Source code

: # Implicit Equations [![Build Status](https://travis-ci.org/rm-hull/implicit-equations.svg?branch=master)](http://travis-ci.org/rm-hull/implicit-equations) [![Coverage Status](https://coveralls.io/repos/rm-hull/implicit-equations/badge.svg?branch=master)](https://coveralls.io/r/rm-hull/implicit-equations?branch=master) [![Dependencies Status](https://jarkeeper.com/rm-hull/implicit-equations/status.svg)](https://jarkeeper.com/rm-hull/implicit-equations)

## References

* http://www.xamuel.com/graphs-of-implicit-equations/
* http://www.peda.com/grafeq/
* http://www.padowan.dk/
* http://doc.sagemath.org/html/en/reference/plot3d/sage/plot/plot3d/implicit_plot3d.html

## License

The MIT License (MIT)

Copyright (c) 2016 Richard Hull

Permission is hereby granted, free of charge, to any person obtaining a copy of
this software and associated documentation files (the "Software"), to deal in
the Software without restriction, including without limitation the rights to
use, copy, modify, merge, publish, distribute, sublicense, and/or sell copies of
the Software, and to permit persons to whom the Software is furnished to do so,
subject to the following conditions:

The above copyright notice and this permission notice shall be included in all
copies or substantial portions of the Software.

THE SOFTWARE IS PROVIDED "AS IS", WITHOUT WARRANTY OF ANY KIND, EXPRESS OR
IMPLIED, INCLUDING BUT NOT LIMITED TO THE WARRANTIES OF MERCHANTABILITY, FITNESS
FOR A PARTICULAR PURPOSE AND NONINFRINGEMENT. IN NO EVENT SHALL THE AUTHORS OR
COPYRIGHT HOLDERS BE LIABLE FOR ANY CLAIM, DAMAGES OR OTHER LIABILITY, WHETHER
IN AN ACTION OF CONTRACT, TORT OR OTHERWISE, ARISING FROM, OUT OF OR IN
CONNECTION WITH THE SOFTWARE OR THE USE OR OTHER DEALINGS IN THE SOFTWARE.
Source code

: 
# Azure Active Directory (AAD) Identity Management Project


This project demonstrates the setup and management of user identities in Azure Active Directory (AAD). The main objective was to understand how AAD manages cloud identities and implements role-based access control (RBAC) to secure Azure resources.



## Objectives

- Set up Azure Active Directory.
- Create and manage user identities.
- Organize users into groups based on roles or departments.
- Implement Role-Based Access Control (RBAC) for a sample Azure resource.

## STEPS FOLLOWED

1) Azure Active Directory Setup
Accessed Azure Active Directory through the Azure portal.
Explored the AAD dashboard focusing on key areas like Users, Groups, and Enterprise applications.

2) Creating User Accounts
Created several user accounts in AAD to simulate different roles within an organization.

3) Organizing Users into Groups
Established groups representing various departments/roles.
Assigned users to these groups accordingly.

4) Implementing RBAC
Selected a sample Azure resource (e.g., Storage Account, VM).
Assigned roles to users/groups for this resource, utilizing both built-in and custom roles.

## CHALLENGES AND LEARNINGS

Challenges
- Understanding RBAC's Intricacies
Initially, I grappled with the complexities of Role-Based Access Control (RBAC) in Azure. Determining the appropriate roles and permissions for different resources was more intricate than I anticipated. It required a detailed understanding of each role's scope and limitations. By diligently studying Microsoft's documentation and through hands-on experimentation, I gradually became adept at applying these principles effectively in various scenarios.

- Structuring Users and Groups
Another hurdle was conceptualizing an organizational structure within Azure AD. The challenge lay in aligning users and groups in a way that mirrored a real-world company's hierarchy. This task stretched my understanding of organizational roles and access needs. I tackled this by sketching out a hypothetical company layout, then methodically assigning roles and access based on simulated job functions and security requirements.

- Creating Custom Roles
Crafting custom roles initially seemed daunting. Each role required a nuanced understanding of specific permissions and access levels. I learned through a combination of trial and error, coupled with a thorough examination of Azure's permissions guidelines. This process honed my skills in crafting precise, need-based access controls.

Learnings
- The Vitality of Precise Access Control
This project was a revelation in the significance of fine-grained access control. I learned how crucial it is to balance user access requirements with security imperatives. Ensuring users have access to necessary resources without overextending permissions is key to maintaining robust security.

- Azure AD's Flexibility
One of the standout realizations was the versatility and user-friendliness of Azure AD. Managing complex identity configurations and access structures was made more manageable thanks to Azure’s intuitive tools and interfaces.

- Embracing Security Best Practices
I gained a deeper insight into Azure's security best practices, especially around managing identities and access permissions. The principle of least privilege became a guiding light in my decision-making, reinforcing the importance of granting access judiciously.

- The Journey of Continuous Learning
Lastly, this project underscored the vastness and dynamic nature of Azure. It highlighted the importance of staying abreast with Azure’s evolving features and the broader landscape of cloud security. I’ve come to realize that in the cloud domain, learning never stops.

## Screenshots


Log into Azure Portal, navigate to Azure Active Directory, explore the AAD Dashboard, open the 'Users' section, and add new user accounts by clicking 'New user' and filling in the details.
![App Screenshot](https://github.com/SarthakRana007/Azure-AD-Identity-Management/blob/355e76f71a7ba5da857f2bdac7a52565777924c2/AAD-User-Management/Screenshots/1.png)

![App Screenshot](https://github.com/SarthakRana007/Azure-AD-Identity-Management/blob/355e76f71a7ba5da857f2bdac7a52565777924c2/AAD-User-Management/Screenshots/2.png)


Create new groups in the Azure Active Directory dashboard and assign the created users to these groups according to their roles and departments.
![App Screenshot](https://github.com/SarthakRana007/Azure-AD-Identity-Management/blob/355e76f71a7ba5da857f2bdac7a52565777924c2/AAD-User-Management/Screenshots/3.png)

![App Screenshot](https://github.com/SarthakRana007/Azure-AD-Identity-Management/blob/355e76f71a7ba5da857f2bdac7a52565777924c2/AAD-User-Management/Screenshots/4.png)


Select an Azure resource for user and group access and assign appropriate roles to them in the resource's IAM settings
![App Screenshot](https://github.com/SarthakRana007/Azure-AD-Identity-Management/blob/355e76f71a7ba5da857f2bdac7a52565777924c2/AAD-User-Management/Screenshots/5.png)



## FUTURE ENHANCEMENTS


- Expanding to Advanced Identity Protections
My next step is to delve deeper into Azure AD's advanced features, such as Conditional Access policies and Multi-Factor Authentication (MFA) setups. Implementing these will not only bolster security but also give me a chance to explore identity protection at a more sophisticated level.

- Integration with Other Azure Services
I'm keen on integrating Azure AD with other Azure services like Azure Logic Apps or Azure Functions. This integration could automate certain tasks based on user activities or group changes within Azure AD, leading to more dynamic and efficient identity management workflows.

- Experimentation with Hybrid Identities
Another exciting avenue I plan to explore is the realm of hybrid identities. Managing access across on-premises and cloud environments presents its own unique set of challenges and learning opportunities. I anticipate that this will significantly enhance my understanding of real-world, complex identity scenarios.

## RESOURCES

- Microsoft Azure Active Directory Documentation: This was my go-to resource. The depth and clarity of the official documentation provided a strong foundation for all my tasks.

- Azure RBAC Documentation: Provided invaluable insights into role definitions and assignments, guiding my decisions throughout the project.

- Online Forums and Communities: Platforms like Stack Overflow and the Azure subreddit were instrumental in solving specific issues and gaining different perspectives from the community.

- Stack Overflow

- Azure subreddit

Work required:
Word for word, retype each record.

The completed task:
Source code

: # Implicit Equations [![Build Status](https://travis-ci.org/rm-hull/implicit-equations.svg?branch=master)](http://travis-ci.org/rm-hull/implicit-equations) [![Coverage Status](https://coveralls.io/repos/rm-hull/implicit-equations/badge.svg?branch=master)](https://coveralls.io/r/rm-hull/implicit-equations?branch=master) [![Dependencies Status](https://jarkeeper.com/rm-hull/implicit-equations/status.svg)](https://jarkeeper.com/rm-hull/implicit-equations)

## References

* http://www.xamuel.com/graphs-of-implicit-equations/
* http://www.peda.com/grafeq/
* http://www.padowan.dk/
* http://doc.sagemath.org/html/en/reference/plot3d/sage/plot/plot3d/implicit_plot3d.html

## License

The MIT License (MIT)

Copyright (c) 2016 Richard Hull

Permission is hereby granted, free of charge, to any person obtaining a copy of
this software and associated documentation files (the "Software"), to deal in
the Software without restriction, including without limitation the rights to
use, copy, modify, merge, publish, distribute, sublicense, and/or sell copies of
the Software, and to permit persons to whom the Software is furnished to do so,
subject to the following conditions:

The above copyright notice and this permission notice shall be included in all
copies or substantial portions of the Software.

THE SOFTWARE IS PROVIDED "AS IS", WITHOUT WARRANTY OF ANY KIND, EXPRESS OR
IMPLIED, INCLUDING BUT NOT LIMITED TO THE WARRANTIES OF MERCHANTABILITY, FITNESS
FOR A PARTICULAR PURPOSE AND NONINFRINGEMENT. IN NO EVENT SHALL THE AUTHORS OR
COPYRIGHT HOLDERS BE LIABLE FOR ANY CLAIM, DAMAGES OR OTHER LIABILITY, WHETHER
IN AN ACTION OF CONTRACT, TORT OR OTHERWISE, ARISING FROM, OUT OF OR IN
CONNECTION WITH THE SOFTWARE OR THE USE OR OTHER DEALINGS IN THE SOFTWARE.
Source code

: 
# Azure Active Directory (AAD) Identity Management Project


This project demonstrates the setup and management of user identities in Azure Active Directory (AAD). The main objective was to understand how AAD manages cloud identities and implements role-based access control (RBAC) to secure Azure resources.



## Objectives

- Set up Azure Active Directory.
- Create and manage user identities.
- Organize users into groups based on roles or departments.
- Implement Role-Based Access Control (RBAC) for a sample Azure resource.

## STEPS FOLLOWED

1) Azure Active Directory Setup
Accessed Azure Active Directory through the Azure portal.
Explored the AAD dashboard focusing on key areas like Users, Groups, and Enterprise applications.

2) Creating User Accounts
Created several user accounts in AAD to simulate different roles within an organization.

3) Organizing Users into Groups
Established groups representing various departments/roles.
Assigned users to these groups accordingly.

4) Implementing RBAC
Selected a sample Azure resource (e.g., Storage Account, VM).
Assigned roles to users/groups for this resource, utilizing both built-in and custom roles.

## CHALLENGES AND LEARNINGS

Challenges
- Understanding RBAC's Intricacies
Initially, I grappled with the complexities of Role-Based Access Control (RBAC) in Azure. Determining the appropriate roles and permissions for different resources was more intricate than I anticipated. It required a detailed understanding of each role's scope and limitations. By diligently studying Microsoft's documentation and through hands-on experimentation, I gradually became adept at applying these principles effectively in various scenarios.

- Structuring Users and Groups
Another hurdle was conceptualizing an organizational structure within Azure AD. The challenge lay in aligning users and groups in a way that mirrored a real-world company's hierarchy. This task stretched my understanding of organizational roles and access needs. I tackled this by sketching out a hypothetical company layout, then methodically assigning roles and access based on simulated job functions and security requirements.

- Creating Custom Roles
Crafting custom roles initially seemed daunting. Each role required a nuanced understanding of specific permissions and access levels. I learned through a combination of trial and error, coupled with a thorough examination of Azure's permissions guidelines. This process honed my skills in crafting precise, need-based access controls.

Learnings
- The Vitality of Precise Access Control
This project was a revelation in the significance of fine-grained access control. I learned how crucial it is to balance user access requirements with security imperatives. Ensuring users have access to necessary resources without overextending permissions is key to maintaining robust security.

- Azure AD's Flexibility
One of the standout realizations was the versatility and user-friendliness of Azure AD. Managing complex identity configurations and access structures was made more manageable thanks to Azure’s intuitive tools and interfaces.

- Embracing Security Best Practices
I gained a deeper insight into Azure's security best practices, especially around managing identities and access permissions. The principle of least privilege became a guiding light in my decision-making, reinforcing the importance of granting access judiciously.

- The Journey of Continuous Learning
Lastly, this project underscored the vastness and dynamic nature of Azure. It highlighted the importance of staying abreast with Azure’s evolving features and the broader landscape of cloud security. I’ve come to realize that in the cloud domain, learning never stops.

## Screenshots


Log into Azure Portal, navigate to Azure Active Directory, explore the AAD Dashboard, open the 'Users' section, and add new user accounts by clicking 'New user' and filling in the details.
![App Screenshot](https://github.com/SarthakRana007/Azure-AD-Identity-Management/blob/355e76f71a7ba5da857f2bdac7a52565777924c2/AAD-User-Management/Screenshots/1.png)

![App Screenshot](https://github.com/SarthakRana007/Azure-AD-Identity-Management/blob/355e76f71a7ba5da857f2bdac7a52565777924c2/AAD-User-Management/Screenshots/2.png)


Create new groups in the Azure Active Directory dashboard and assign the created users to these groups according to their roles and departments.
![App Screenshot](https://github.com/SarthakRana007/Azure-AD-Identity-Management/blob/355e76f71a7ba5da857f2bdac7a52565777924c2/AAD-User-Management/Screenshots/3.png)

![App Screenshot](https://github.com/SarthakRana007/Azure-AD-Identity-Management/blob/355e76f71a7ba5da857f2bdac7a52565777924c2/AAD-User-Management/Screenshots/4.png)


Select an Azure resource for user and group access and assign appropriate roles to them in the resource's IAM settings
![App Screenshot](https://github.com/SarthakRana007/Azure-AD-Identity-Management/blob/355e76f71a7ba5da857f2bdac7a52565777924c2/AAD-User-Management/Screenshots/5.png)



## FUTURE ENHANCEMENTS


- Expanding to Advanced Identity Protections
My next step is to delve deeper into Azure AD's advanced features, such as Conditional Access policies and Multi-Factor Authentication (MFA) setups. Implementing these will not only bolster security but also give me a chance to explore identity protection at a more sophisticated level.

- Integration with Other Azure Services
I'm keen on integrating Azure AD with other Azure services like Azure Logic Apps or Azure Functions. This integration could automate certain tasks based on user activities or group changes within Azure AD, leading to more dynamic and efficient identity management workflows.

- Experimentation with Hybrid Identities
Another exciting avenue I plan to explore is the realm of hybrid identities. Managing access across on-premises and cloud environments presents its own unique set of challenges and learning opportunities. I anticipate that this will significantly enhance my understanding of real-world, complex identity scenarios.

## RESOURCES

- Microsoft Azure Active Directory Documentation: This was my go-to resource. The depth and clarity of the official documentation provided a strong foundation for all my tasks.

- Azure RBAC Documentation: Provided invaluable insights into role definitions and assignments, guiding my decisions throughout the project.

- Online Forums and Communities: Platforms like Stack Overflow and the Azure subreddit were instrumental in solving specific issues and gaining different perspectives from the community.

- Stack Overflow

- Azure subreddit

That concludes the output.